◆ Problem statement ◆
Only one stretch of the data below is wanted: the lines from the one with "The app shows" through the one with "# Collaboration", repeated exactly.

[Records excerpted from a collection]
Start of Block

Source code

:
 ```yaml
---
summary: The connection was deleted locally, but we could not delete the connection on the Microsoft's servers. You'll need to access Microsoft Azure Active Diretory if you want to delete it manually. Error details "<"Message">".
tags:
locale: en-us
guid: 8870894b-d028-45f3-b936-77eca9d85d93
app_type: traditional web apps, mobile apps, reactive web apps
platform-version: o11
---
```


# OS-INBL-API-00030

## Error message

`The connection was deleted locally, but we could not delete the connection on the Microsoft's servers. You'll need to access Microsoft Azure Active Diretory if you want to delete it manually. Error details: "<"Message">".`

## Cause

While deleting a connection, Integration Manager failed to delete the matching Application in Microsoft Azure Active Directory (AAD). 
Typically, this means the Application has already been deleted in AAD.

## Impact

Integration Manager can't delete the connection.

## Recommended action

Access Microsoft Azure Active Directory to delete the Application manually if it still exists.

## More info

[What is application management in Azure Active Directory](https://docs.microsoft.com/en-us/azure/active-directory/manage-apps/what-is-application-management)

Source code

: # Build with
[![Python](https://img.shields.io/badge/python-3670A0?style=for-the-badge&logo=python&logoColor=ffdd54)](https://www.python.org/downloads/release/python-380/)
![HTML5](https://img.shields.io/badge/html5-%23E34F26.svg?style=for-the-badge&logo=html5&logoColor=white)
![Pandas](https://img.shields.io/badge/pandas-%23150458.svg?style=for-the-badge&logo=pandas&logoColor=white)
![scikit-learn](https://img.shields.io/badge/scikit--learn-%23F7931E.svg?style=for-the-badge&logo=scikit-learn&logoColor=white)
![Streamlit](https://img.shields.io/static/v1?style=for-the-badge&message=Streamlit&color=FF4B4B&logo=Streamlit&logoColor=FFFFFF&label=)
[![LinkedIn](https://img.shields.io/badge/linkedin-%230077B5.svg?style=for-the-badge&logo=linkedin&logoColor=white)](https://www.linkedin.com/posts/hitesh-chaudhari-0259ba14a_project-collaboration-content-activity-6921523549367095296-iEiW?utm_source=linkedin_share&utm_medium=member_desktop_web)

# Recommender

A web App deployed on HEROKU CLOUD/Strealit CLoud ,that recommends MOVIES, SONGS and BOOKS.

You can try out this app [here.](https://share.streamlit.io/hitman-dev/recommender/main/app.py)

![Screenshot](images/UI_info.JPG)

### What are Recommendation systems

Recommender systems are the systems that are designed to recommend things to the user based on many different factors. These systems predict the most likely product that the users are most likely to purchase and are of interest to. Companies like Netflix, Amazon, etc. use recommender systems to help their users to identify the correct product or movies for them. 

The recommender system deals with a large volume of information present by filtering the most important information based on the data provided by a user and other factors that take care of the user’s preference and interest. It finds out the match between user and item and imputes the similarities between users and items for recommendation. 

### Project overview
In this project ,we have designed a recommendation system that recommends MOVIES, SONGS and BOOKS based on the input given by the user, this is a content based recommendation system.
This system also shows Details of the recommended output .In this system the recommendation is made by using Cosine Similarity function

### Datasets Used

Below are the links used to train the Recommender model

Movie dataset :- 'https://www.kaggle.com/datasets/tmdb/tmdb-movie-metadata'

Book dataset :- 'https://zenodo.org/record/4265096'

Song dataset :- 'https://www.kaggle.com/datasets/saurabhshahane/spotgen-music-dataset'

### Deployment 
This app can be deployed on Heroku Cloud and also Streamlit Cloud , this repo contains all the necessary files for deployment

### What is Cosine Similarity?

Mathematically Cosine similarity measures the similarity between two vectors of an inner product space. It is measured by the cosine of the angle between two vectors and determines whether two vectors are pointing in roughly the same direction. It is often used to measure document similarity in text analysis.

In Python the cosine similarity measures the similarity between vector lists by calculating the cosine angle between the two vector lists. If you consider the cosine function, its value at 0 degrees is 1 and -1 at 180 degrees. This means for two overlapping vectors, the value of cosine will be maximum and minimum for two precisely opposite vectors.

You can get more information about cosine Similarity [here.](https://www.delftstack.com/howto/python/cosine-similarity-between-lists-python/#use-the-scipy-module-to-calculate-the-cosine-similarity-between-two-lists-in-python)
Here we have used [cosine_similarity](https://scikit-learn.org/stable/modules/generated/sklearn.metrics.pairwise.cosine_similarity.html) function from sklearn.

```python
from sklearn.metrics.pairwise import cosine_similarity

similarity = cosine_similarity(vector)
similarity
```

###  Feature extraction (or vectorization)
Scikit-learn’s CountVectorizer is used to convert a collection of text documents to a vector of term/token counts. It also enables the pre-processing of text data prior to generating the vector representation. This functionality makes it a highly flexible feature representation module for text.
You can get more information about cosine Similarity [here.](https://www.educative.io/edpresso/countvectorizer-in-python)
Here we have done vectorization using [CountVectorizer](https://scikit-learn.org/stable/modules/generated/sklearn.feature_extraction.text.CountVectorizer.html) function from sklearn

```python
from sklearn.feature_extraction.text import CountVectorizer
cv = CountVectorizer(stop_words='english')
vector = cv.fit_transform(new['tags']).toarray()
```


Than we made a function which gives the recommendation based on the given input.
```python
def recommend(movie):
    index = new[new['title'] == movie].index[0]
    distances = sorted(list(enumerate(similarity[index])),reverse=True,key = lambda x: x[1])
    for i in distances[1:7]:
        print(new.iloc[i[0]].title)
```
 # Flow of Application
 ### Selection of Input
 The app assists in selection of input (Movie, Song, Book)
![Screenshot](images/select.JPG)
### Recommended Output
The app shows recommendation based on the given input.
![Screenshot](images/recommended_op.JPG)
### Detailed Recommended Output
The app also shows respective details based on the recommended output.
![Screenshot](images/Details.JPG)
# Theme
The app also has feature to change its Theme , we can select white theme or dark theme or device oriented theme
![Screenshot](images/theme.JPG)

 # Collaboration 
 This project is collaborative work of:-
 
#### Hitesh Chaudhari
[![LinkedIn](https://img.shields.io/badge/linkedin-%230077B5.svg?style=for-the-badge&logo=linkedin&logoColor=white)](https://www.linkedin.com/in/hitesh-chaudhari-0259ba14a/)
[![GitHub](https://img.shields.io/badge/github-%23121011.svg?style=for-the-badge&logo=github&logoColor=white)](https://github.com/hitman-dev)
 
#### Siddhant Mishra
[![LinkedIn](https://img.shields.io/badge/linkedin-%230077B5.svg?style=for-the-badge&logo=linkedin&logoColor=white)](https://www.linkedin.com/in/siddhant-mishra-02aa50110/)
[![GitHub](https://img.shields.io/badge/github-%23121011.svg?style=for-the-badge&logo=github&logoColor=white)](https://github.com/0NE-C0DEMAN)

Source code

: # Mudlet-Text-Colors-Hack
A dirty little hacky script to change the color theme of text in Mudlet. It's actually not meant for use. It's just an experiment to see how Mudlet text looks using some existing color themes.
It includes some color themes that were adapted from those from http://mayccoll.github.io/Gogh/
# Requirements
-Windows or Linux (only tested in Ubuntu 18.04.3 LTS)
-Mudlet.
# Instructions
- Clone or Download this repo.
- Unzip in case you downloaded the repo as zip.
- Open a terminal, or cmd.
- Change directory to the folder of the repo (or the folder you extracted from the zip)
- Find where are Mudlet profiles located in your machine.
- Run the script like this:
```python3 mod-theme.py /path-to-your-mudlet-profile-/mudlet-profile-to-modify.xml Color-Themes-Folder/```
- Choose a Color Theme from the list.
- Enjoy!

End of Block

◆ Result of this task ◆
The app shows recommendation based on the given input.
![Screenshot](images/recommended_op.JPG)
### Detailed Recommended Output
The app also shows respective details based on the recommended output.
![Screenshot](images/Details.JPG)
# Theme
The app also has feature to change its Theme , we can select white theme or dark theme or device oriented theme
![Screenshot](images/theme.JPG)

 # Collaboration 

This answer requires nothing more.